I'll say that practice and at trials are rather different. Somehow my dogs would do things at trials that never happens in practice, like they would jumped off dog walk on the way up, run pass dog walk/A frame (they love A frame), jump off teeters on the way up, jump a bar forward and back, knock bars etc etc. I assume it is between a new environment for them and the tension they feel from me and likely me mis-handling
As far as weaves this is how mine went. Zelda did it for almost 2 years doing it only in class (at most once a week) before we deemed her good enough to attend trial. A month before the trial date I finally setup my own weaves at home and do it daily. It really helped her. But the most amazing change is in Link. Before I setup my own weaves he only can weaves with guide wires, and would do absolutely nothing without it (not even partial). However after I setup my own weaves and practice with him daily he was able to weave and attend the next trial along side Zelda in 6 (!!!!) weeks. At this point he can weaves pretty good, but his entry is imperfect. I have to slow him way down before entry. Zelda is pretty solid (except the last video which was very surprising) comparatively, but she's just a slower dog.
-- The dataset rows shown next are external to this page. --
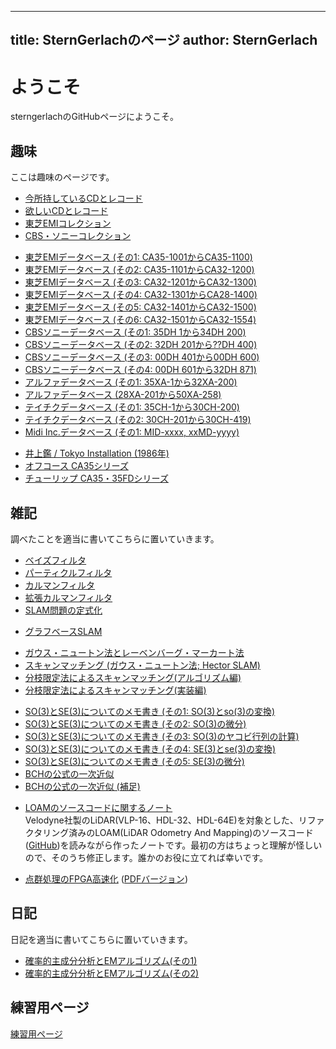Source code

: 
---
title:  SternGerlachのページ
author: SternGerlach
---

<!--
 pandoc -s --filter pandoc-crossref -M "crossrefYaml=./crossref_config.yaml" -f markdown -t html5 --mathjax --css style.css index.md -o index.html
 pandoc -s -f markdown -t html5 --mathjax --css style.css index.md -o index.html
-->

# ようこそ

sterngerlachのGitHubページにようこそ。

## 趣味

ここは趣味のページです。

- [今所持しているCDとレコード](./cds.html)
- [欲しいCDとレコード](./want-list.html)
- [東芝EMIコレクション](./toshiba-emi.html)
- [CBS・ソニーコレクション](./cbs-sony.html)

<!-- -->

- [東芝EMIデータベース (その1: CA35-1001からCA35-1100)](./cd-catalog/toshiba-emi-db-1.html)
- [東芝EMIデータベース (その2: CA35-1101からCA32-1200)](./cd-catalog/toshiba-emi-db-2.html)
- [東芝EMIデータベース (その3: CA32-1201からCA32-1300)](./cd-catalog/toshiba-emi-db-3.html)
- [東芝EMIデータベース (その4: CA32-1301からCA28-1400)](./cd-catalog/toshiba-emi-db-4.html)
- [東芝EMIデータベース (その5: CA32-1401からCA32-1500)](./cd-catalog/toshiba-emi-db-5.html)
- [東芝EMIデータベース (その6: CA32-1501からCA32-1554)](./cd-catalog/toshiba-emi-db-6.html)
- [CBSソニーデータベース (その1: 35DH 1から34DH 200)](./cd-catalog/cbs-sony-db-1.html)
- [CBSソニーデータベース (その2: 32DH 201から??DH 400)](./cd-catalog/cbs-sony-db-2.html)
- [CBSソニーデータベース (その3: 00DH 401から00DH 600)](./cd-catalog/cbs-sony-db-3.html)
- [CBSソニーデータベース (その4: 00DH 601から32DH 871)](./cd-catalog/cbs-sony-db-4.html)
- [アルファデータベース (その1: 35XA-1から32XA-200)](./cd-catalog/alfa-db-1.html)
- [アルファデータベース (28XA-201から50XA-258)](./cd-catalog/alfa-db-2.html)
- [テイチクデータベース (その1: 35CH-1から30CH-200)](./cd-catalog/teichiku-db-1.html)
- [テイチクデータベース (その2: 30CH-201から30CH-419)](./cd-catalog/teichiku-db-2.html)
- [Midi Inc.データベース (その1: MID-xxxx, xxMD-yyyy)](./cd-catalog/midi-db-1.html)

<!-- -->

- [井上鑑 / Tokyo Installation (1986年)](./akira-inoue-1986-tokyo-installation.html)
- [オフコース CA35シリーズ](./off-course-ca35-series.html)
- [チューリップ CA35・35FDシリーズ](./tulip-ca35-series.html)

## 雑記

調べたことを適当に書いてこちらに置いていきます。

<!-- - [ロボットに関するメモ書き](./robot-memo.html) -->
<!-- - [C言語の関数をPythonから呼び出す方法](./calling-c-from-python.html) -->

- [ベイズフィルタ](./doc/bayes-filter.pdf)
- [パーティクルフィルタ](./doc/particle-filter.pdf)
- [カルマンフィルタ](./doc/kalman-filter.pdf)
- [拡張カルマンフィルタ](./doc/extended-kalman-filter.pdf)
- [SLAM問題の定式化](./doc/slam-formulation.pdf)

<!-- - [パーティクルフィルタによるSLAM: FastSLAM 1.0](./doc/fast-slam.pdf) -->

- [グラフベースSLAM](./doc/graph-based-slam-intro.pdf)

<!-- -->

- [ガウス・ニュートン法とレーベンバーグ・マーカート法](./doc/gauss-newton.pdf)
- [スキャンマッチング (ガウス・ニュートン法; Hector SLAM)](./doc/scan-matching-gauss-newton.pdf)
- [分枝限定法によるスキャンマッチング(アルゴリズム編)](./scan-matching-branch-and-bound.html)
- [分枝限定法によるスキャンマッチング(実装編)](./scan-matching-branch-and-bound-impl.html)

<!-- -->

- [SO(3)とSE(3)についてのメモ書き (その1: SO(3)とso(3)の変換)](./lie-1.html)
- [SO(3)とSE(3)についてのメモ書き (その2: SO(3)の微分)](./lie-2.html)
- [SO(3)とSE(3)についてのメモ書き (その3: SO(3)のヤコビ行列の計算)](./lie-3.html)
- [SO(3)とSE(3)についてのメモ書き (その4: SE(3)とse(3)の変換)](./lie-4.html)
- [SO(3)とSE(3)についてのメモ書き (その5: SE(3)の微分)](./lie-5.html)
- [BCHの公式の一次近似](./bch-approx.html)
- [BCHの公式の一次近似 (補足)](./bch-approx-supp.html)

<!-- -->

- [LOAMのソースコードに関するノート](./loam-velodyne.pdf)  
Velodyne社製のLiDAR(VLP-16、HDL-32、HDL-64E)を対象とした、リファクタリング済みのLOAM(LiDAR Odometry And Mapping)のソースコード([GitHub](https://github.com/laboshinl/loam_velodyne))を読みながら作ったノートです。最初の方はちょっと理解が怪しいので、そのうち修正します。誰かのお役に立てれば幸いです。

<!-- -->

- [点群処理のFPGA高速化](./point-cloud-classification.html) ([PDFバージョン](./point-cloud-classification.pdf))

## 日記

日記を適当に書いてこちらに置いていきます。

<!-- - [ロボット作成日記](./diary-robot.html) -->
<!-- - [ロボット作成日記 その2](./diary-robot2.html) -->
- [確率的主成分分析とEMアルゴリズム(その1)](./diary-2019-02-10.html)
- [確率的主成分分析とEMアルゴリズム(その2)](./diary-2019-02-13.html)

## 練習用ページ

[練習用ページ](./sandbox.html)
I did channel weaves method. I got 2 sets of adjustable weaves poles from Amazon. Setup them up zig zag pretty far apart, put a target plate at the far end and just send hm through the channel. I follow him quietly and toss him a treat around the plate (without him seeing me toss it so he doesn't get used to stopping at the end of the weave to look at me) when he gets there. You can also place a treat there in advanced but I find it hard to keep they from stealing the treat even if they did weave wrong. Once they get the idea keep narrowing down the channel. Eventually it got almost all straight except he'd have problem in a few specific bars (like entry), so I'd just open up tiny bit of that location (everything else still straight) to keep him successful. Eventually he worked through everything. Then I work on actually walking along side him (instead of following quietly at a distance and leave him to do it on his own), then actually running a head of him, and running sideway from the weaves completely and rear crossing behinds the weaves. My instructor's belief is that it is an independent exercise and should not need any guidance beyond entry.
I was extremely surprised how fast Link got it. With only 5-10 practices a day. I never expect he can go to trials so soon.